Curry Smugglers is rewriting the story of South Asian snacks, one pakora at a time. Founders Ruby and Steve aren’t just selling food; they’re bottling childhood rituals, family kitchen chaos, and the unmistakable swagger of a culture that’s as heartfelt as it is hilarious. In this conversation, they share the real stories behind their name, the flavours they refuse to dilute, and the challenges of scaling recipes without losing their soul. This is nostalgia with modern swagger and a reminder that sometimes the best ideas are the ones you smuggle home in your suitcase.

What were your earliest memories of desi snacks?

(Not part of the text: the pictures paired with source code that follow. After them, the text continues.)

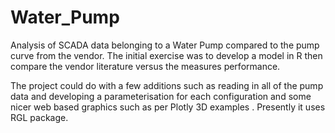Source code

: # Water_Pump
Analysis of SCADA data belonging to a Water Pump compared to the pump curve from the vendor.  The initial exercise was to develop a model in R then compare the vendor literature versus the measures performance.

The project could do with a few additions such as reading in all of the pump data and developing a parameterisation for each configuration and some nicer web based graphics such as per Plotly 3D examples .  Presently it uses RGL package.
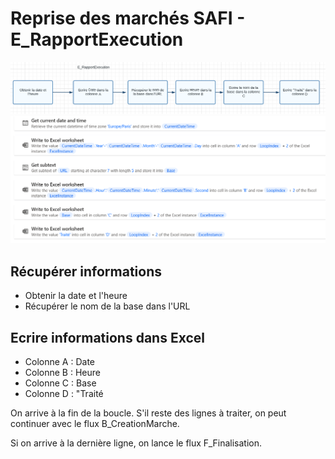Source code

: # Reprise des marchés SAFI - E_RapportExecution

![Reprise Marchés SAFI - E_RapportExecution Diagramme](RepriseMarchesSAFI-E_RapportExecution_Diagramme.png)
![Reprise Marchés SAFI - E_RapportExecution Power Automate](RepriseMarchesSAFI-E_RapportExecution_PowerAutomate.png)


## Récupérer informations

- Obtenir la date et l'heure
- Récupérer le nom de la base dans l'URL

## Ecrire informations dans Excel
- Colonne A : Date
- Colonne B : Heure
- Colonne C : Base
- Colonne D : "Traité

On arrive à la fin de la boucle. S'il reste des lignes à traiter, on peut continuer avec le flux B_CreationMarche.

Si on arrive à la dernière ligne, on lance le flux F_Finalisation.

Curry Smugglers is such a bold name! What’s the story behind it?

For both of us, desi snacks were just life, not a separate food group, not something saved for special occasions, but woven into everyday rituals. Our earliest memories aren’t of opening a shop-bought packet, they’re of moments. Ruby remembers her mum frying pakoras with the back door wide open so the house didn’t fill with steam. Steve remembers the same chakli tin appearing every Diwali, except it wasn’t a chakli tin, it was an old Quality Street box full of perfectly crisp spirals, lovingly rationed so it didn’t disappear in one go.
There was always a tub of Bombay mix somewhere.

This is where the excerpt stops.